## Your goal
Using the lines below, work out the count of those that hold "nella". Give the number only.

## Data to examine
───

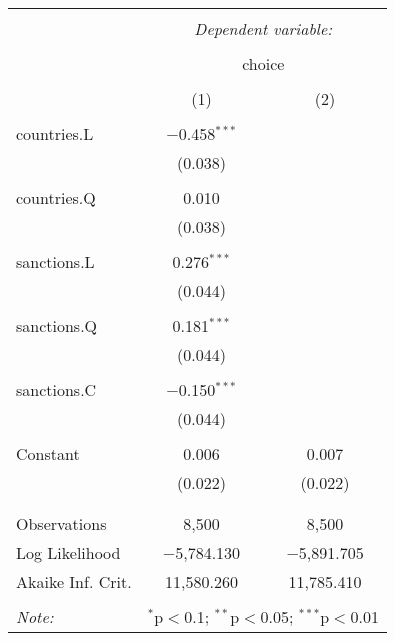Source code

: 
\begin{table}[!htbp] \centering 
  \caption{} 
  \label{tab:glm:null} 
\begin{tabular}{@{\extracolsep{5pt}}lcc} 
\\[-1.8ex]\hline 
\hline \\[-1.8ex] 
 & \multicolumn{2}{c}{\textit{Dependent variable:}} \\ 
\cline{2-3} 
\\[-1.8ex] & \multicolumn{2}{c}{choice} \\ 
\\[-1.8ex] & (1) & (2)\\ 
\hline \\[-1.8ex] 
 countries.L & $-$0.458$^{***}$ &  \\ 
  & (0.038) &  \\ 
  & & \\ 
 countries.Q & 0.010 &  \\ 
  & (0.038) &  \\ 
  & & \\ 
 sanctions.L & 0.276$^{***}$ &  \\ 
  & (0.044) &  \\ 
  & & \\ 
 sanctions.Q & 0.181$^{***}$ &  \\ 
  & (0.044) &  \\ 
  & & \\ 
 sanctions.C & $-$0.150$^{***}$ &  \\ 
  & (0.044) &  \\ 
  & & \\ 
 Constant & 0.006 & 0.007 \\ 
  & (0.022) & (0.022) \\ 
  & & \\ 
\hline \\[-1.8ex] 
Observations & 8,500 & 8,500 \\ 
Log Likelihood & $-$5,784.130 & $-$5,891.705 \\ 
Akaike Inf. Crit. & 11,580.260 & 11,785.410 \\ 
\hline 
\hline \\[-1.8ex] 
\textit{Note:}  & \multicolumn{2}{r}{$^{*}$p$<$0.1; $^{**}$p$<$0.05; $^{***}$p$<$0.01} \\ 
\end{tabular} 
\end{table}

───

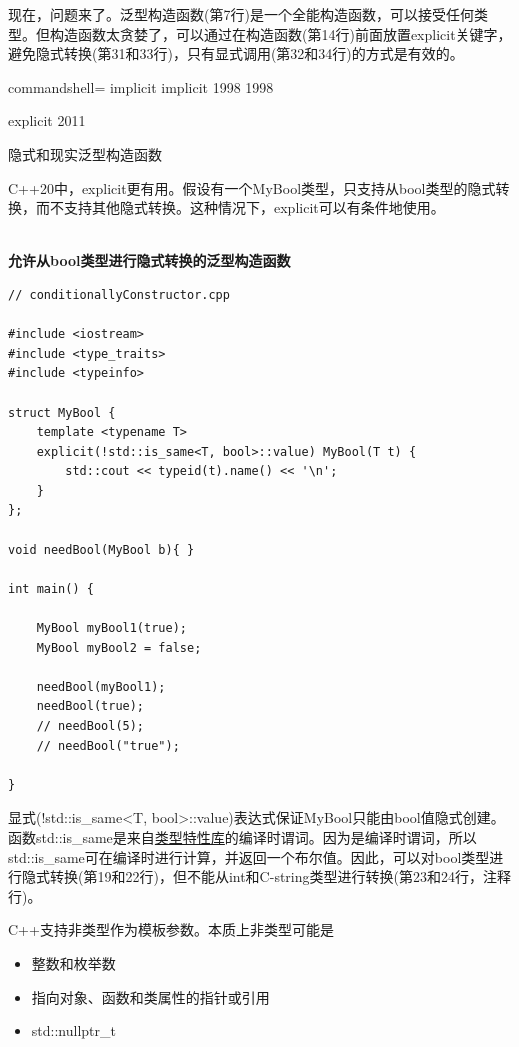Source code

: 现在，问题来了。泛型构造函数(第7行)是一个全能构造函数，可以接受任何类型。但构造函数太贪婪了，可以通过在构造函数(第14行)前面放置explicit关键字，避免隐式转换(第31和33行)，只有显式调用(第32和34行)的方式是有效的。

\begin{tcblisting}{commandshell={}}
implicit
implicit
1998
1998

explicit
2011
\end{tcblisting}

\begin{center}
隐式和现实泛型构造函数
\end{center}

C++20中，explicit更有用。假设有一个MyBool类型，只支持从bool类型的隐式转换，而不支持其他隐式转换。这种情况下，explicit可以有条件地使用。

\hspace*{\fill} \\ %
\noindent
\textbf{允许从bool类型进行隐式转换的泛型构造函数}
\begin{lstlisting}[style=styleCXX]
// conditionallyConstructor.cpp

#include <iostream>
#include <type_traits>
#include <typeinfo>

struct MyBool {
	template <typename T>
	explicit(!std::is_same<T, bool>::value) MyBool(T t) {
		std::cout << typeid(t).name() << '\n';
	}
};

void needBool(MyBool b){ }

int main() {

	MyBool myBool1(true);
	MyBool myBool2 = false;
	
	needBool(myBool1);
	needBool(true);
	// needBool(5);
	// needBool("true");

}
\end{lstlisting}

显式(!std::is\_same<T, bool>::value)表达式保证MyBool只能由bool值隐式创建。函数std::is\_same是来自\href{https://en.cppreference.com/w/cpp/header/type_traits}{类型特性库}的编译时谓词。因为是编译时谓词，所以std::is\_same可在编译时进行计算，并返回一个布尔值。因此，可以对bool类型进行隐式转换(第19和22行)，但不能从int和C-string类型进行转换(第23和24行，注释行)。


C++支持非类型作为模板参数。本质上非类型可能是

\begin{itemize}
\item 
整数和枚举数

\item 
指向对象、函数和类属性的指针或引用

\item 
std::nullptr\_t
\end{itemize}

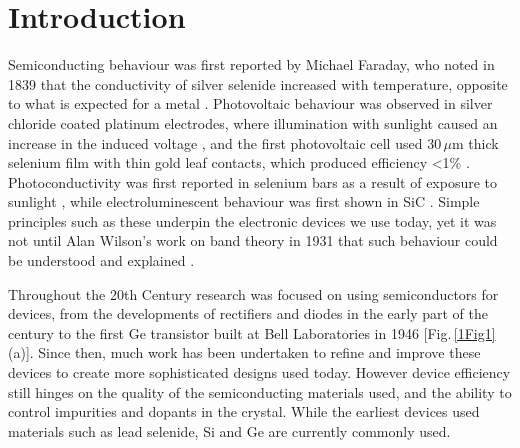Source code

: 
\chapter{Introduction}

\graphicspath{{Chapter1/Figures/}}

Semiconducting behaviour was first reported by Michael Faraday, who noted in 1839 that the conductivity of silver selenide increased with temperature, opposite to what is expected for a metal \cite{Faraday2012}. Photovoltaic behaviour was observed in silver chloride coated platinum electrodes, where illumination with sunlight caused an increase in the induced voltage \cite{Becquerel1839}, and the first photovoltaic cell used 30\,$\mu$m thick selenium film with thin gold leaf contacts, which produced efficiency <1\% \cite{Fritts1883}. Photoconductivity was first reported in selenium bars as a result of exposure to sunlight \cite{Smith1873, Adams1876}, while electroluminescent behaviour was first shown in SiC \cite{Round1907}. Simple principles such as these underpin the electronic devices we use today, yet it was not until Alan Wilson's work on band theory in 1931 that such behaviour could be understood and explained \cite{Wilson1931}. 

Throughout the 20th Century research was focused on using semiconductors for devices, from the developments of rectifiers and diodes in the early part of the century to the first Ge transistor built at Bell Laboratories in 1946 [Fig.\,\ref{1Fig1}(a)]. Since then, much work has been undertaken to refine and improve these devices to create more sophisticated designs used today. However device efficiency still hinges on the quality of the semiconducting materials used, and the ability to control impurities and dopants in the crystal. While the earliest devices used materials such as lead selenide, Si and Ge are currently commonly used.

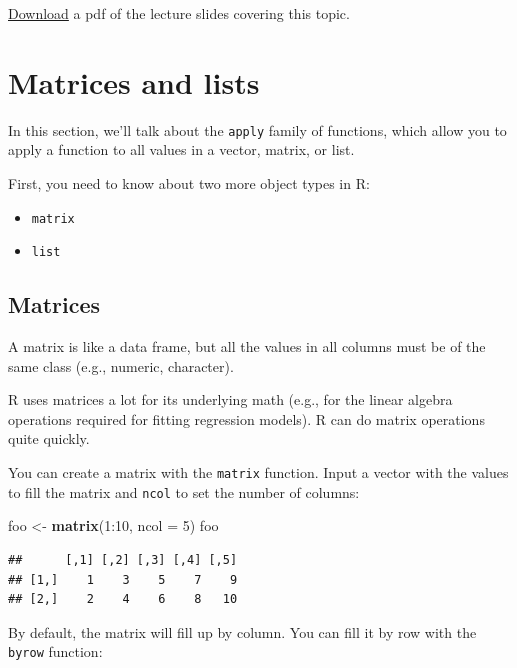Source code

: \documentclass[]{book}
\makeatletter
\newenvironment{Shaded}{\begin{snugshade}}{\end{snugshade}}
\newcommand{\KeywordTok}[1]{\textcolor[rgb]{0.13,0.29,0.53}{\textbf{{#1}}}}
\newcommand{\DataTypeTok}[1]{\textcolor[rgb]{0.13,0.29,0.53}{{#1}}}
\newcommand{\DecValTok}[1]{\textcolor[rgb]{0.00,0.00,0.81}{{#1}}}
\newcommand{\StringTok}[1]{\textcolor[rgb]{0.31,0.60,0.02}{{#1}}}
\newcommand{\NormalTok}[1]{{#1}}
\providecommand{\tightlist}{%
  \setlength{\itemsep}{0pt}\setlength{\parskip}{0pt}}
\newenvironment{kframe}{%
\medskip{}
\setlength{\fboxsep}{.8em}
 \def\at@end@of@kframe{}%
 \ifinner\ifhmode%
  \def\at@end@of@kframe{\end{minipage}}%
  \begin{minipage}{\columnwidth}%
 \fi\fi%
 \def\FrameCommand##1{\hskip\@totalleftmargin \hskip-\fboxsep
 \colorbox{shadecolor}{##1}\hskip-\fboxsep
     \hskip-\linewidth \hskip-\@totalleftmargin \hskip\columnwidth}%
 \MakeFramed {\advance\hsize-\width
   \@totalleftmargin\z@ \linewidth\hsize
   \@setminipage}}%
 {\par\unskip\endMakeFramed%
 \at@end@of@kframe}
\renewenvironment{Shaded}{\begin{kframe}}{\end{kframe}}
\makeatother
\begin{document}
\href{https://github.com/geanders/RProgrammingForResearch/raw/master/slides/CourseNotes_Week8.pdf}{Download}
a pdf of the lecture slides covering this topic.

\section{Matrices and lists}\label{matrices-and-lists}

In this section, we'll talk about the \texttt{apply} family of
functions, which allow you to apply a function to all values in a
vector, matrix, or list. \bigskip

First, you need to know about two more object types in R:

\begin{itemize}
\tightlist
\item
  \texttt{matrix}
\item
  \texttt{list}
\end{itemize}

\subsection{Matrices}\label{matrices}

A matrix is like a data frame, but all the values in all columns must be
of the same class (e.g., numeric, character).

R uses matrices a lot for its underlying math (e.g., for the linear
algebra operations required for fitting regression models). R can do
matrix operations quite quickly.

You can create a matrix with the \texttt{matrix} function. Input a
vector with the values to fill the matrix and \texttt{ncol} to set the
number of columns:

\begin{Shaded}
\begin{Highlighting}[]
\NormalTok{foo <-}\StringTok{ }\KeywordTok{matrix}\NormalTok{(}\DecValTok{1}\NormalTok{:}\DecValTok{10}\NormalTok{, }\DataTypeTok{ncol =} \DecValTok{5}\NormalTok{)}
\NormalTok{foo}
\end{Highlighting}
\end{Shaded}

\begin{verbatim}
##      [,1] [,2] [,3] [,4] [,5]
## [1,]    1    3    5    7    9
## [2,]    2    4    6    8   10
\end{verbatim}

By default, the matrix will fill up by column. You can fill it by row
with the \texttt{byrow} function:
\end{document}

───

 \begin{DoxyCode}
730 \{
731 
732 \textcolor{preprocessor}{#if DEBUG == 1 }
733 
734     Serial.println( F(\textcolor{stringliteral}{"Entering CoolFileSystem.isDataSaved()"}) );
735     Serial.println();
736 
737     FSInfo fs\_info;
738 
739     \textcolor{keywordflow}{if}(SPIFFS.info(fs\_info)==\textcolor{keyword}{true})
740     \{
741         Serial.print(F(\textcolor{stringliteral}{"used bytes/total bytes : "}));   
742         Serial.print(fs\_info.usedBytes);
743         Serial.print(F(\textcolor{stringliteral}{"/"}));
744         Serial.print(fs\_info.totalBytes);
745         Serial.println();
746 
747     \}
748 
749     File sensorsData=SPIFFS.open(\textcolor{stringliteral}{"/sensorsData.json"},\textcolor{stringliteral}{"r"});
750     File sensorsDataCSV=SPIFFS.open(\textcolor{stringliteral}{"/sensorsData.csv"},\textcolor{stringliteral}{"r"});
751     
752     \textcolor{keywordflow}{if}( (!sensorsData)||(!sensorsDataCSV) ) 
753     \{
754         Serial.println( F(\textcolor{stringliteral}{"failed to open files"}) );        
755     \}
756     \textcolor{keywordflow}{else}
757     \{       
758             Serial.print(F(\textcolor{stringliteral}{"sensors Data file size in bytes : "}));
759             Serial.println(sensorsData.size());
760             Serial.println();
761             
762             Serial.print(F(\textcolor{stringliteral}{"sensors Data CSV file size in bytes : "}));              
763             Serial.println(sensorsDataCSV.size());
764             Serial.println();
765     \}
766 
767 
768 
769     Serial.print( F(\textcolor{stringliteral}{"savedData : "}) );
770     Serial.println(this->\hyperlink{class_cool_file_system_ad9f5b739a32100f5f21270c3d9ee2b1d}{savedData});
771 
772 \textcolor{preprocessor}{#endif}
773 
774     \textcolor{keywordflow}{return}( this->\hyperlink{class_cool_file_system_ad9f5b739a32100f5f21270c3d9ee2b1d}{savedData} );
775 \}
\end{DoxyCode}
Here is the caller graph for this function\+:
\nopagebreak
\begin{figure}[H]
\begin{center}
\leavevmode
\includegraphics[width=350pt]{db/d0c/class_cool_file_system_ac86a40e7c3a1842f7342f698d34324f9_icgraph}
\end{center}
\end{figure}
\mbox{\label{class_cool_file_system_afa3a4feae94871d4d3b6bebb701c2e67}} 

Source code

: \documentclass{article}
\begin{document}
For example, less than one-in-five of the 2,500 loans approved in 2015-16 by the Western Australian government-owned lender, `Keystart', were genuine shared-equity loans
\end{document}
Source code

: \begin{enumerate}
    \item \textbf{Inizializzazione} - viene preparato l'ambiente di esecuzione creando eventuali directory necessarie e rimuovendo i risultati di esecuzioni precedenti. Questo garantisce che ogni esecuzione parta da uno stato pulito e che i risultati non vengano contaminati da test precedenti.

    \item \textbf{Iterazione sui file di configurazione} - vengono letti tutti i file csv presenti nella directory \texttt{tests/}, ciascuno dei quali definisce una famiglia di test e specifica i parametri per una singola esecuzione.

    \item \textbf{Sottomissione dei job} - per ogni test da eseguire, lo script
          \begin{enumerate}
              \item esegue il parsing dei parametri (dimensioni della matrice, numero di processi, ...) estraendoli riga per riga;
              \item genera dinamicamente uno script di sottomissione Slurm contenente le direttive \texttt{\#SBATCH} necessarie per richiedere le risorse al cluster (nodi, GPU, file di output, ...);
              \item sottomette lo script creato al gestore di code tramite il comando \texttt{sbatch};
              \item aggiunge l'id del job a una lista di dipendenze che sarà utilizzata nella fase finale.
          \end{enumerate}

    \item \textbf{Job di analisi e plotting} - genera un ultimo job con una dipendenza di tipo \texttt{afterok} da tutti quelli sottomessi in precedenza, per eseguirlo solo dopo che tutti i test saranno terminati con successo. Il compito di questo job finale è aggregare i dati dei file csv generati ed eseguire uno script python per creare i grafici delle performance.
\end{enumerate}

───

## Finished exercise
2